[Collected data]
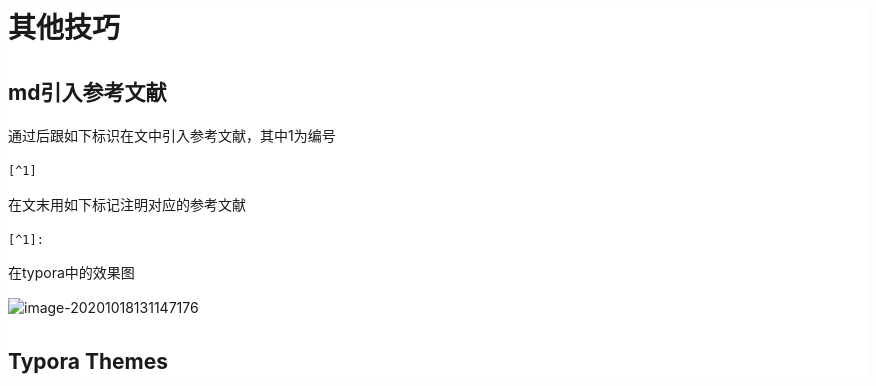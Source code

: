 

# 其他技巧

## md引入参考文献

通过后跟如下标识在文中引入参考文献，其中1为编号

```text
[^1]
```

在文末用如下标记注明对应的参考文献

```
[^1]:
```

在typora中的效果图

![image-20201018131147176](C:/Users/Five/Desktop/note/img/image-20201018131147176.png)

## Typora Themes





[^1]:https://daringfireball.net/projects/markdown/syntax
[^2]:https://docs.github.com/en/github/writing-on-github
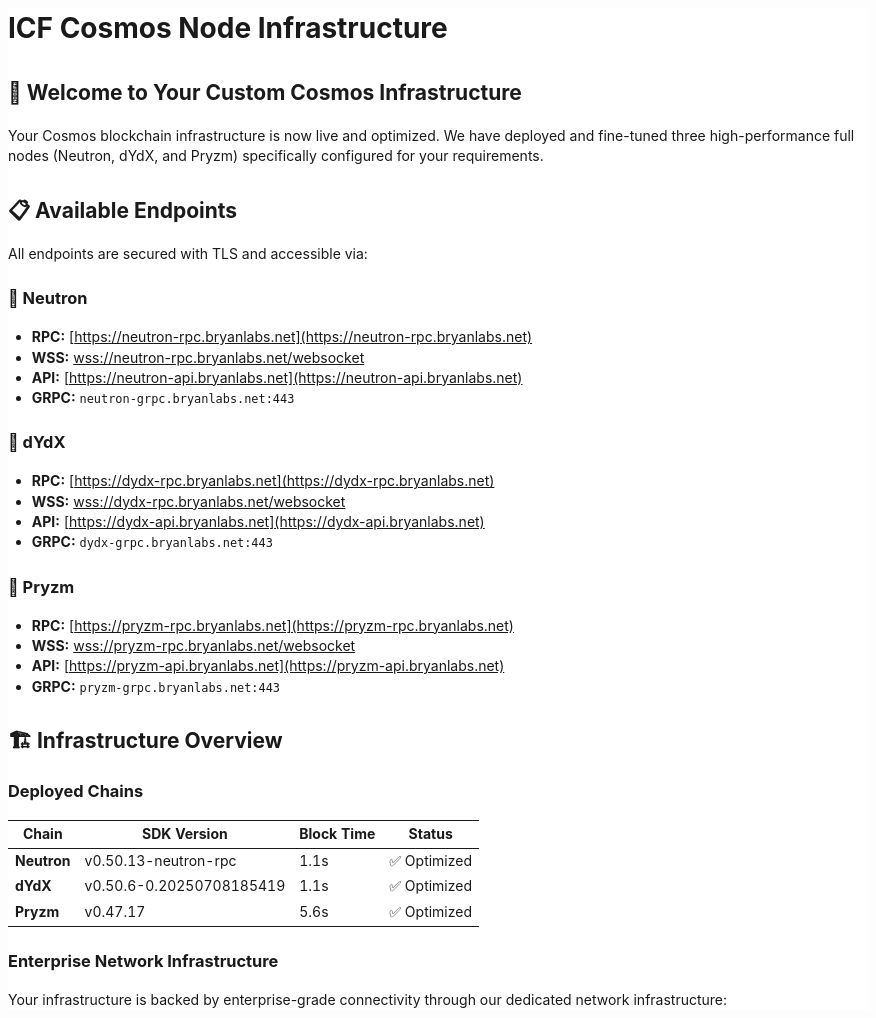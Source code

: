 # ICF Cosmos Node Infrastructure


## 🎉 Welcome to Your Custom Cosmos Infrastructure

Your Cosmos blockchain infrastructure is now live and optimized. We have deployed and fine-tuned three high-performance full nodes (Neutron, dYdX, and Pryzm) specifically configured for your requirements.


## 📋 Available Endpoints

All endpoints are secured with TLS and accessible via:

### 🔗 Neutron
- **RPC:** [https://neutron-rpc.bryanlabs.net](https://neutron-rpc.bryanlabs.net)
- **WSS:** [wss://neutron-rpc.bryanlabs.net/websocket](wss://neutron-rpc.bryanlabs.net/websocket)
- **API:** [https://neutron-api.bryanlabs.net](https://neutron-api.bryanlabs.net)
- **GRPC:** `neutron-grpc.bryanlabs.net:443`

### 🔗 dYdX
- **RPC:** [https://dydx-rpc.bryanlabs.net](https://dydx-rpc.bryanlabs.net)
- **WSS:** [wss://dydx-rpc.bryanlabs.net/websocket](wss://dydx-rpc.bryanlabs.net/websocket)
- **API:** [https://dydx-api.bryanlabs.net](https://dydx-api.bryanlabs.net)
- **GRPC:** `dydx-grpc.bryanlabs.net:443`

### 🔗 Pryzm
- **RPC:** [https://pryzm-rpc.bryanlabs.net](https://pryzm-rpc.bryanlabs.net)
- **WSS:** [wss://pryzm-rpc.bryanlabs.net/websocket](wss://pryzm-rpc.bryanlabs.net/websocket)
- **API:** [https://pryzm-api.bryanlabs.net](https://pryzm-api.bryanlabs.net)
- **GRPC:** `pryzm-grpc.bryanlabs.net:443`

## 🏗️ Infrastructure Overview

### Deployed Chains

| Chain | SDK Version | Block Time | Status |
|-------|-------------|------------|--------|
| **Neutron** | v0.50.13-neutron-rpc | 1.1s | ✅ Optimized |
| **dYdX** | v0.50.6-0.20250708185419 | 1.1s | ✅ Optimized |
| **Pryzm** | v0.47.17 | 5.6s | ✅ Optimized |

### Enterprise Network Infrastructure

Your infrastructure is backed by enterprise-grade connectivity through our dedicated network infrastructure:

* [Problem to work on]:
Copy the lines above exactly. Start with the line containing "### 🔗 Pryzm", end with the line containing "v0.50.13-neutron-rpc | 1.1s | ✅ Optimized |", and include both.

* [Answer box]:
### 🔗 Pryzm
- **RPC:** [https://pryzm-rpc.bryanlabs.net](https://pryzm-rpc.bryanlabs.net)
- **WSS:** [wss://pryzm-rpc.bryanlabs.net/websocket](wss://pryzm-rpc.bryanlabs.net/websocket)
- **API:** [https://pryzm-api.bryanlabs.net](https://pryzm-api.bryanlabs.net)
- **GRPC:** `pryzm-grpc.bryanlabs.net:443`

## 🏗️ Infrastructure Overview

### Deployed Chains

| Chain | SDK Version | Block Time | Status |
|-------|-------------|------------|--------|
| **Neutron** | v0.50.13-neutron-rpc | 1.1s | ✅ Optimized |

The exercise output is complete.